From a similar period is Chinese “spade money”, whose shape reflects the importance of agriculture in the Warring States period, c400BC. The pieces resemble miniature tools – such as spades and knives – made from cast bronze, about twice the size of modern credit cards, with pointed edges not ideal for trouser pockets or purses. Usually part of a barter system, some were also used in burial rituals. There are also examples of Chinese jade tablet-money from up to 5,000 years ago, carved with decorations of animals.
Coins from ancient Egypt are also crude in outline – apparently shapeless silver scraps of bullion dating from 1352BC-1336BC. Yet it was their weight that counted within a civilisation with a sophisticated accounting system. The display is brought to life with an painting showing a man using a weight shaped like a bull’s head to weigh gold rings.

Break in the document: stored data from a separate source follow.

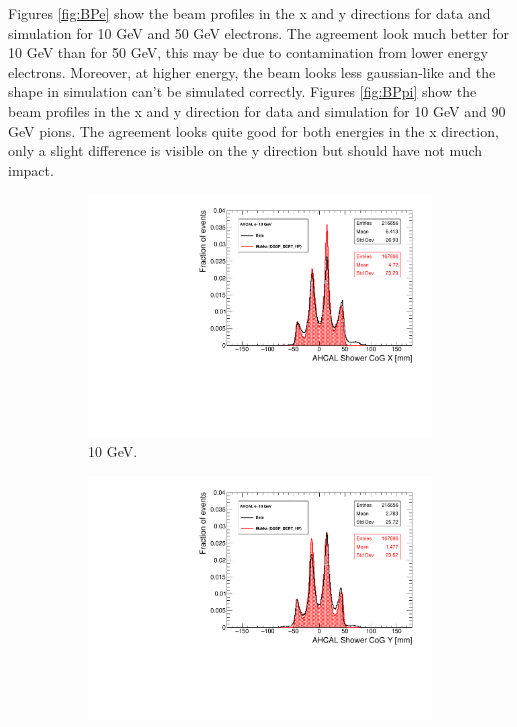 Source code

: Figures \ref{fig:BPe} show the beam profiles in the x and y directions for data and simulation for 10 GeV and 50 GeV electrons. The agreement look much better for 10 GeV than for 50 GeV, this may be due to contamination from lower energy electrons. Moreover, at higher energy, the beam looks less gaussian-like and the shape in simulation can't be simulated correctly. Figures \ref{fig:BPpi} show the beam profiles in the x and y direction for data and simulation for 10 GeV and 90 GeV pions. The agreement looks quite good for both energies in the x direction, only a slight difference is visible on the y direction but should have not much impact.

\begin{figure}[htbp!]
  \centering
  \begin{subfigure}[t]{0.49\textwidth}
    \includegraphics[width=1.\linewidth]{../Thesis_Plots/Timing/Electrons/Plots/Run24542_CoGX_AHCAL_10GeV_Comparison.pdf}
    \caption{10 GeV.} \label{fig:e10GeVX}
  \end{subfigure}
  \hfill
  \begin{subfigure}[t]{0.49\textwidth}
    \includegraphics[width=1.\linewidth]{../Thesis_Plots/Timing/Electrons/Plots/Run24542_CoGY_AHCAL_10GeV_Comparison.pdf}

\end{subfigure}
\end{figure}
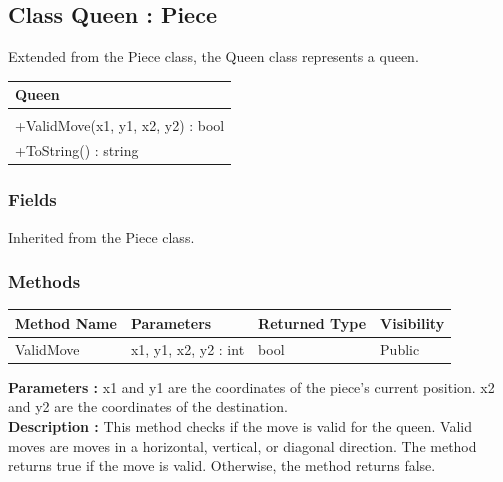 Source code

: \documentclass[12pt]{article}
\begin{document}
    \newpage


    \subsection{Class Queen : Piece}

    Extended from the Piece class, the Queen class represents a queen.
    \begin{table}[H]
        \begin{tabular}{|l|}
            \hline
            \cellcolor[HTML]{C0C0C0}\textbf{Queen} \\ \hline
            \cellcolor[HTML]{EFEFEF}               \\ \hline
            +ValidMove(x1, y1, x2, y2) : bool      \\ \hline
            +ToString() : string                   \\ \hline
        \end{tabular}
    \end{table}

    \subsubsection{Fields}

    Inherited from the Piece class.

    \subsubsection{Methods}

    \begin{table}[H]
        \begin{tabular}{|l|l|l|l|}
            \hline
            \rowcolor[HTML]{EFEFEF}
            \cellcolor[HTML]{EFEFEF}\textbf{Method Name} & \textbf{Parameters}  & \textbf{Returned Type} & \textbf{Visibility} \\ \hline
            ValidMove                                    & x1, y1, x2, y2 : int & bool                   & Public              \\ \hline
        \end{tabular}
    \end{table}

    \textbf{Parameters :} x1 and y1 are the coordinates of the piece's current position.
    x2 and y2 are the coordinates of the destination.
    \\
    \textbf{Description :} This method checks if the move is valid for the queen.
    Valid moves are moves in a horizontal, vertical, or diagonal direction.
    The method returns true if the move is valid.
    Otherwise, the method returns false.
\end{document}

The problem of forgery is as old as money itself. A display case shows 100 fake Roman coins alongside 100 fake £1 coins that were taken out of circulation in 2011. The Royal Mint estimates that around one out of every 35 £1 coins in circulation today is counterfeit. Other coins are worthless but have a story to tell, such as the 1903 penny illegally stamped with the suffragette slogan “votes for women” in order to circulate the message.
Modern coins, perhaps because they are minted so perfectly, lack the romance of more ancient pieces. The new gallery can be refreshed, however, with new acquisitions – almost two a penny, it seems, because of the number of metal detectorists who regularly unearth hoards of coins. The exhibits also address recent developments showing, for instance, how Haiti has led the way since its banking infrastructure was almost completely destroyed in the 2010 earthquake.
Compared with the British Museum’s other treasures – Egyptian mummies, the Parthenon Marbles and other spectacular exhibits – coins are always going to be poor cousins, whatever their shapes and designs. But walking through this exhibition you are struck by the human element to these seemingly humble objects – the thought of their intimate and tactile significance in the daily lives of our ancestors, in whatever culture.